> Exercise instructions: Give back the lines below exactly, but do not include any pictures.

> Dataset records:
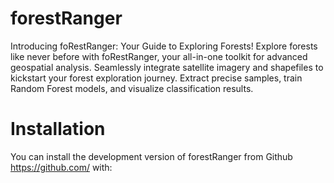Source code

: # forestRanger

Introducing foRestRanger: Your Guide to Exploring Forests!
Explore forests like never before with foRestRanger, your all-in-one toolkit for advanced geospatial analysis. Seamlessly integrate satellite imagery and shapefiles to kickstart your forest exploration journey. Extract precise samples, train Random Forest models, and visualize classification results.

# Installation

You can install the development version of forestRanger from Github <https://github.com/> with:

> Your solution:
Source code

: # forestRanger

Introducing foRestRanger: Your Guide to Exploring Forests!
Explore forests like never before with foRestRanger, your all-in-one toolkit for advanced geospatial analysis. Seamlessly integrate satellite imagery and shapefiles to kickstart your forest exploration journey. Extract precise samples, train Random Forest models, and visualize classification results.

# Installation

You can install the development version of forestRanger from Github <https://github.com/> with:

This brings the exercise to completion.